Bitcoin can also be seen to benefit from the emergence of these altcoins. It is still the reference asset used by traders to obtain these alternative digital currencies. And every time one of them is mentioned in the general press, the author will invariably mention Bitcoin, which is the foundation of this ecosystem.
Finally, the presence of these altcoins gives users a choice – Bitcoin and altcoins are not mutually exclusive. If they feel that BTC is not fulfilling its role, for example because of rising fees and transaction times (issues that are being addressed, notably through so-called “second layer” scaling solutions) or a lack of anonymity, they may well decide to turn to other alternative currencies.
While it can be used as a medium of exchange, it was primarily developed to decentralize the process of reserving domain names.
Although it was only ranked 229 at the time of writing, the asset was still being traded on several platforms.
By 2017, the valuation of these altcoins had risen significantly, from less than $2.3 billion to $373 billion :
At the same time, although the price of Bitcoin grew by 1,500% over the year, its dominance of the crypto-currency market fell sharply from 87% to 38%:
So should we sulk about Bitcoin, and turn exclusively to these alternative crypto-currencies? Probably not.
First, some alternative crypto-currencies, which have not yet offered any truly functional products, are already valued at several billion dollars. It is therefore questionable whether their teams will be able to justify such valuations in the coming months.
Second, while Bitcoin is already considered volatile, many altcoins are volatile to a much greater degree. Therefore, while the potential for gains is significant, so are the potential for capital losses.
These assets are also susceptible to price manipulation, even though their trading volumes are low and the markets on which they trade are largely unregulated.

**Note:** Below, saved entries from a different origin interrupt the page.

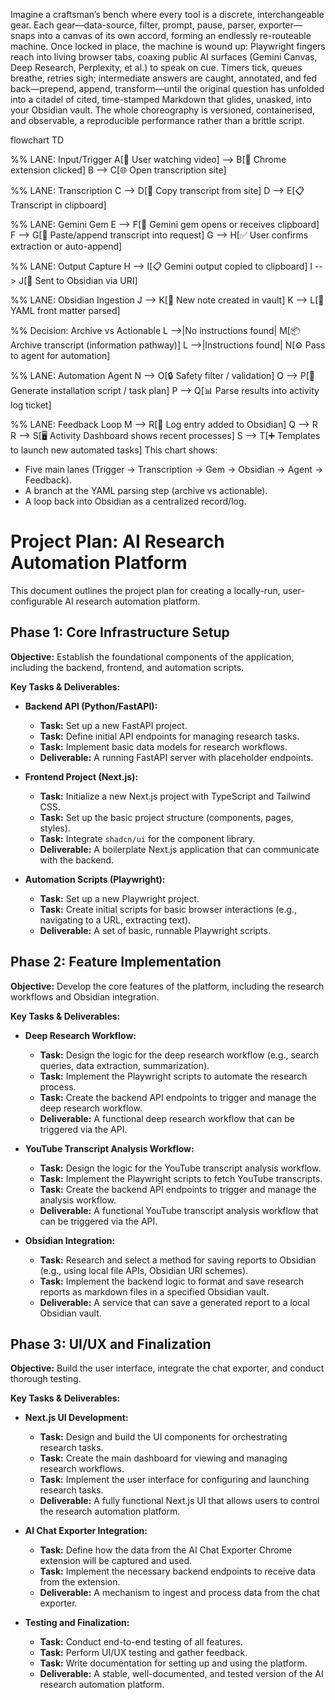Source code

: Imagine a craftsman’s bench where every tool is a discrete, interchangeable gear. Each gear—data-source, filter, prompt, pause, parser, exporter—snaps into a canvas of its own accord, forming an endlessly re-routeable machine. Once locked in place, the machine is wound up: Playwright fingers reach into living browser tabs, coaxing public AI surfaces (Gemini Canvas, Deep Research, Perplexity, et al.) to speak on cue. Timers tick, queues breathe, retries sigh; intermediate answers are caught, annotated, and fed back—prepend, append, transform—until the original question has unfolded into a citadel of cited, time-stamped Markdown that glides, unasked, into your Obsidian vault. The whole choreography is versioned, containerised, and observable, a reproducible performance rather than a brittle script.

flowchart TD

  %% LANE: Input/Trigger
  A[🎥 User watching video] --> B[🔘 Chrome extension clicked]
  B --> C[🌐 Open transcription site]

  %% LANE: Transcription
  C --> D[📄 Copy transcript from site]
  D --> E[📋 Transcript in clipboard]

  %% LANE: Gemini Gem
  E --> F[💎 Gemini gem opens or receives clipboard]
  F --> G[📝 Paste/append transcript into request]
  G --> H[✅ User confirms extraction or auto-append]

  %% LANE: Output Capture
  H --> I[📋 Gemini output copied to clipboard]
  I --> J[🔗 Sent to Obsidian via URI]

  %% LANE: Obsidian Ingestion
  J --> K[📓 New note created in vault]
  K --> L[📑 YAML front matter parsed]

  %% Decision: Archive vs Actionable
  L -->|No instructions found| M[📦 Archive transcript (information pathway)]
  L -->|Instructions found| N[⚙️ Pass to agent for automation]

  %% LANE: Automation Agent
  N --> O[🔒 Safety filter / validation]
  O --> P[📜 Generate installation script / task plan]
  P --> Q[📊 Parse results into activity log ticket]

  %% LANE: Feedback Loop
  M --> R[📓 Log entry added to Obsidian]
  Q --> R
  R --> S[🖥️ Activity Dashboard shows recent processes]
  S --> T[➕ Templates to launch new automated tasks]
This chart shows:
* Five main lanes (Trigger → Transcription → Gem → Obsidian → Agent → Feedback).
* A branch at the YAML parsing step (archive vs actionable).
* A loop back into Obsidian as a centralized record/log.


# Project Plan: AI Research Automation Platform

This document outlines the project plan for creating a locally-run, user-configurable AI research automation platform.

## Phase 1: Core Infrastructure Setup

**Objective:** Establish the foundational components of the application, including the backend, frontend, and automation scripts.

**Key Tasks & Deliverables:**

*   **Backend API (Python/FastAPI):**
    *   **Task:** Set up a new FastAPI project.
    *   **Task:** Define initial API endpoints for managing research tasks.
    *   **Task:** Implement basic data models for research workflows.
    *   **Deliverable:** A running FastAPI server with placeholder endpoints.

*   **Frontend Project (Next.js):**
    *   **Task:** Initialize a new Next.js project with TypeScript and Tailwind CSS.
    *   **Task:** Set up the basic project structure (components, pages, styles).
    *   **Task:** Integrate `shadcn/ui` for the component library.
    *   **Deliverable:** A boilerplate Next.js application that can communicate with the backend.

*   **Automation Scripts (Playwright):**
    *   **Task:** Set up a new Playwright project.
    *   **Task:** Create initial scripts for basic browser interactions (e.g., navigating to a URL, extracting text).
    *   **Deliverable:** A set of basic, runnable Playwright scripts.

## Phase 2: Feature Implementation

**Objective:** Develop the core features of the platform, including the research workflows and Obsidian integration.

**Key Tasks & Deliverables:**

*   **Deep Research Workflow:**
    *   **Task:** Design the logic for the deep research workflow (e.g., search queries, data extraction, summarization).
    *   **Task:** Implement the Playwright scripts to automate the research process.
    *   **Task:** Create the backend API endpoints to trigger and manage the deep research workflow.
    *   **Deliverable:** A functional deep research workflow that can be triggered via the API.

*   **YouTube Transcript Analysis Workflow:**
    *   **Task:** Design the logic for the YouTube transcript analysis workflow.
    *   **Task:** Implement the Playwright scripts to fetch YouTube transcripts.
    *   **Task:** Create the backend API endpoints to trigger and manage the analysis workflow.
    *   **Deliverable:** A functional YouTube transcript analysis workflow that can be triggered via the API.

*   **Obsidian Integration:**
    *   **Task:** Research and select a method for saving reports to Obsidian (e.g., using local file APIs, Obsidian URI schemes).
    *   **Task:** Implement the backend logic to format and save research reports as markdown files in a specified Obsidian vault.
    *   **Deliverable:** A service that can save a generated report to a local Obsidian vault.

## Phase 3: UI/UX and Finalization

**Objective:** Build the user interface, integrate the chat exporter, and conduct thorough testing.

**Key Tasks & Deliverables:**

*   **Next.js UI Development:**
    *   **Task:** Design and build the UI components for orchestrating research tasks.
    *   **Task:** Create the main dashboard for viewing and managing research workflows.
    *   **Task:** Implement the user interface for configuring and launching research tasks.
    *   **Deliverable:** A fully functional Next.js UI that allows users to control the research automation platform.

*   **AI Chat Exporter Integration:**
    *   **Task:** Define how the data from the AI Chat Exporter Chrome extension will be captured and used.
    *   **Task:** Implement the necessary backend endpoints to receive data from the extension.
    *   **Deliverable:** A mechanism to ingest and process data from the chat exporter.

*   **Testing and Finalization:**
    *   **Task:** Conduct end-to-end testing of all features.
    *   **Task:** Perform UI/UX testing and gather feedback.
    *   **Task:** Write documentation for setting up and using the platform.
    *   **Deliverable:** A stable, well-documented, and tested version of the AI research automation platform.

On the other hand, a wealthy trader (nicknamed “whale”) can afford a large share of the available coins, which will drive up their price. This will attract investors, who will want to profit from this rise – and expect it to continue. Once the price has risen sufficiently due to their arrival, the trader can suddenly sell all these coins – and make a profit.
This is the mechanism used by pump-and-dump groups, where they try to attract as many investors as possible to a stock, so they can make money at their expense.
Therefore, it is best to avoid rushing into assets that are flaring up, and to focus on those with promising technology that appear to be undervalued relative to other competing networks. To do this, one should pay attention to the Market Cap displayed by CoinMarketCap, which gives an idea of the valuation of an asset – the price of a corner, on its own, does not provide any indication in this respect.
You can also visit CoinGecko, which offers scores (developer, community and public interest). Although these are calculated from an algorithm (and you will need to refine these results with your research), it can be a valuable tool for finding promising assets.
Our advice is to take the time to do thorough research before investing in an asset. And remember, just because one or two people get excited on Twitter or Reddit about their latest purchase, it doesn’t mean it’s a good buy.
You also need to understand that these are extremely risky assets. Some observers believe that it would be unreasonable to invest more than 1 or 2% of your wealth in these alternative digital currencies. Whatever your choice, it is best to invest only in amounts you can afford to lose.
Finally, even if applications like Blockfolio allow you to follow the evolution of your crypto-currency portfolio in real time, it may not be relevant if you have a long-term objective. It may be better to buy a few stocks and forget about them for several months – to save yourself some angst.